# Conditional dependence

A Bayesian network enunciating conditional dependence

In probability theory, conditional dependence is a relationship between two or more events that are dependent when a third event occurs.[1][2] For example, if A and B are two events that individually affect the happening of a third event C, and do not directly affect each other, then initially (when the event C has not occurred)

$P(A\mid B) = P(A) \text{ or } P(B\mid A) = P(B)$[3][4] (A and B are independent)

Eventually the event C occurs, and now if event A occurs the probability of occurrence of the event B will decrease (similarly event B occurring first will decrease the probability of occurrence of A in future). Hence, now the two events A and B become conditionally dependent because their probability of occurrence is dependent on either event's occurrence. Intuitively we can say that since A and B both were probable causes of C, given C has occurred, occurrence of either of A or B alone could explain away the happening of C.

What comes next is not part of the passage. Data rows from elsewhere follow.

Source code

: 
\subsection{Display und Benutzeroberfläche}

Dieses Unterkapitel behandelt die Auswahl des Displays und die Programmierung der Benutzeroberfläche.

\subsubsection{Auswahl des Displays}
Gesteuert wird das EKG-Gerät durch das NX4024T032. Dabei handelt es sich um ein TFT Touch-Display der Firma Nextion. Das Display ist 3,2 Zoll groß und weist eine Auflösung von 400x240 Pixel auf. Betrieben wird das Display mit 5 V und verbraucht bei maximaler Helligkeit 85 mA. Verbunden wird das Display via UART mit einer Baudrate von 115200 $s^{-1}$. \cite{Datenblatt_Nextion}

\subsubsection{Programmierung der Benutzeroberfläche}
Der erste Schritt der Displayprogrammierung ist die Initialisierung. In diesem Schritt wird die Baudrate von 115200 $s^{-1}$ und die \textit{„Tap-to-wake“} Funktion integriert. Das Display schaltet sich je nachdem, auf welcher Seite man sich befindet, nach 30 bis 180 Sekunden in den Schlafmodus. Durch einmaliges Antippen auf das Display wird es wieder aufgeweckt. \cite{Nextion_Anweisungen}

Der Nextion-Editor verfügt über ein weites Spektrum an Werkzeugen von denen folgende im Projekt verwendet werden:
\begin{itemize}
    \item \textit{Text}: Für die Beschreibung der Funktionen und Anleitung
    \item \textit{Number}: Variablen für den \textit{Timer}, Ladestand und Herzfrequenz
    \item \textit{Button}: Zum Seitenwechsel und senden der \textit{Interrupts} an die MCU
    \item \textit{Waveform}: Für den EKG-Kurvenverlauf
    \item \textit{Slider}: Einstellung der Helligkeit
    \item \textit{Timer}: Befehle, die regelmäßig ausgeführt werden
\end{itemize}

$P(B\mid C) > P(B\mid C,A)$[5]

In essence probability comes from a person's information content about occurrence of an event. For example, let the event A be 'I have a new car'; event B be 'I have a new watch'; and event C be 'I am happy'. Let us assume that the event C has occurred – meaning 'I am happy'. Now if a third person sees my new watch, he/she will attribute this reason to my happiness. Thus in his/her view the probability of the event A ('I have a new car') to have been the cause of the event C ('I am happy') will decrease as the event C has been explained away by the event B.

Conditional dependence is different from conditional independence. In conditional independence two events which are initially dependent become independent given the occurrence of a third event.[6]